Red Lobster, White Trash And The Blue Lagoon

Dwight Garner reviews 'Red Lobster, White Trash and the Blue Lagoon' by Joe Queenan.

Topics: Books,

| On certain gray days, it can feel like riffs on popular culture are all that’s left in the world. The jitterbug analysis rains down from above (academics, novelists, public intellectuals) and from below (comedians, glossy magazines, ads on the sides of buses). Having something smart to intone about, say, George Clooney’s precarious film career is more important than having something smart to intone about almost anything else.
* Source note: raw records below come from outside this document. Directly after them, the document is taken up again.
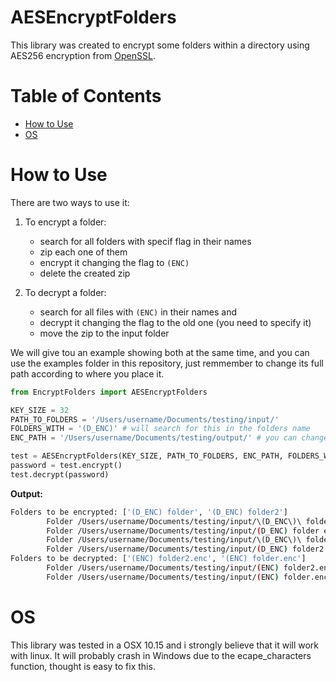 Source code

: # AESEncryptFolders
This library was created to encrypt some folders within a directory using AES256 encryption from [OpenSSL](https://www.openssl.org). 


# Table of Contents
- [How to Use](#how-to-use)
- [OS](#os)

# How to Use

There are two ways to use it:
1. To encrypt a folder: 
    - search for all folders with specif flag in their names
    - zip each one of them
    - encrypt it changing the flag to `(ENC)`
    - delete the created zip

2. To decrypt a folder: 
    - search for all files with `(ENC)` in their names and
    - decrypt it changing the flag to the old one (you need to specify it)
    - move the zip to the input folder

We will give tou an example showing both at the same time, and you can use the examples folder in this repository, just remmember to change its full path according to where you place it.

```python
from EncryptFolders import AESEncryptFolders

KEY_SIZE = 32
PATH_TO_FOLDERS = '/Users/username/Documents/testing/input/'
FOLDERS_WITH = '(D_ENC)' # will search for this in the folders name
ENC_PATH = '/Users/username/Documents/testing/output/' # you can change if you want

test = AESEncryptFolders(KEY_SIZE, PATH_TO_FOLDERS, ENC_PATH, FOLDERS_WITH)
password = test.encrypt()
test.decrypt(password)
```

**Output:**
```sh
Folders to be encrypted: ['(D_ENC) folder', '(D_ENC) folder2']
        Folder /Users/username/Documents/testing/input/\(D_ENC\)\ folder zipped
        Folder /Users/username/Documents/testing/input/(D_ENC) folder encrypted
        Folder /Users/username/Documents/testing/input/\(D_ENC\)\ folder2 zipped
        Folder /Users/username/Documents/testing/input/(D_ENC) folder2 encrypted
Folders to be decrypted: ['(ENC) folder2.enc', '(ENC) folder.enc']
        Folder /Users/username/Documents/testing/input/(ENC) folder2.enc decrypted
        Folder /Users/username/Documents/testing/input/(ENC) folder.enc decrypted
```

# OS
This library was tested in a OSX 10.15 and i strongly believe that it will work with linux. 
It will probably crash in Windows due to the ecape_characters function, thought is easy to fix this.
Joe Queenan has been surfing pop’s debris-strewn waters for a couple of decades now, in books (“If You’re Talking to Me, Your Career Must Be in Trouble”) and in hundreds of essays for magazines as disparate as the New Republic and TV Guide, where he’s a weekly columnist. Queenan isn’t a critic, exactly — he’s more comfortable with comic overkill than with sorting through fine distinctions. But it’s moderately high praise to note that he’s seldom less than amusing company; his sardonic, wise-ass, throwaway essays simply have more brio than those of most of his contemporaries. He’s a couch-potato potentate, a yabbo Mencken.

Queenan’s new book, “Red Lobster, White Trash, and the Blue Lagoon,” is a high-concept slumming expedition. It’s a book about a self-described highbrow — Queenan’s an Elvis Costello fan, a Lingua Franca subscriber and a Henry James acolyte — who yanks his baseball cap around backward and elects to spend a year mucking around in the lower realms of mass culture: dining at Sizzler steakhouses, grooving to Kenny G. albums, attending Andrew Lloyd Webber musicals, visiting Branson, Mo. He ruefully notes that society is “dominated by the likes of William Shatner, not William Shakespeare, and that it was basically designed for the greater glory of Richard Simmons, not Richard Thompson, and certainly not Richard Strauss.” Queenan makes a show of shucking his “haughty pretensions” and, licking his chops, dives right in.

This premise, it must be said, might be more effective if you actually cared what Queenan thinks about Henry James or Elvis Costello. But give this man his due: He operates on his own kind of manic, wildcat frequency — all riffs, all the time. Thus Michael Bolton is the “K-Mart Joe Cocker”; watching “Love Story” is what really killed Jimi Hendrix; “Cats” is “what ‘Grease’ would look like if all the cast members dressed up like KISS.” He’s also fond of devising handy little cultural rules: any performer named Kenny (Rogers, Loggins, G.) probably sucks; anyone with the surname Collins (Phil, Jackie, Joan) almost certainly sucks; any book blurbed by Stephen King definitely sucks. To remark that Queenan is infatuated with the word “suck,” by the way, would be an understatement. So it’s really saying something when he ultimately crowns John Tesh “the Prince of Suck.”

All in all, this is pretty harmless stuff. Queenan doesn’t hate everything — he finds that Sizzler provides good value, and he respects Barry Manilow’s work ethic — and there’s some fun to be had in watching him admit that he’s becoming genuinely addicted to really bad art. What’s off-putting about “Red Lobster, White Trash and the Blue Lagoon,” though, is the rather stunning level of venom Queenan directs at the people who actually do find things to enjoy about, say, Billy Joel’s music or Robert Ludlum’s novels. (The audience at a performance of “Cats” is scorned as a bunch of “gawking midwestern huckleberries”; V.C. Andrews’ readers are “inbreds who had bought her books at the Ozark branch of Barnes & Noble”; Branson is a “Mulefuckers’ Mecca”; and a Yanni concert captures the yearnings of those poor saps who “probably scored less than one thousand on their SATs.”) Queenan’s hostility neatly illustrates how so many critics and writers have begun to deploy cultural taste as a means to satirize and humiliate people who aren’t as fortunate at they are — that is, people who don’t rent the same exalted movies at the corner Blockbuster.

“Red Lobster, White Trash and the Blue Lagoon” is a piece of pop ephemera about pop ephemera; it’s supposed to vanish on the tongue. But some readers may be left with a surprisingly acrid aftertaste, one that lingers in ways that Queenan probably hadn’t hoped.

Dwight Garner is Salon's book review editor.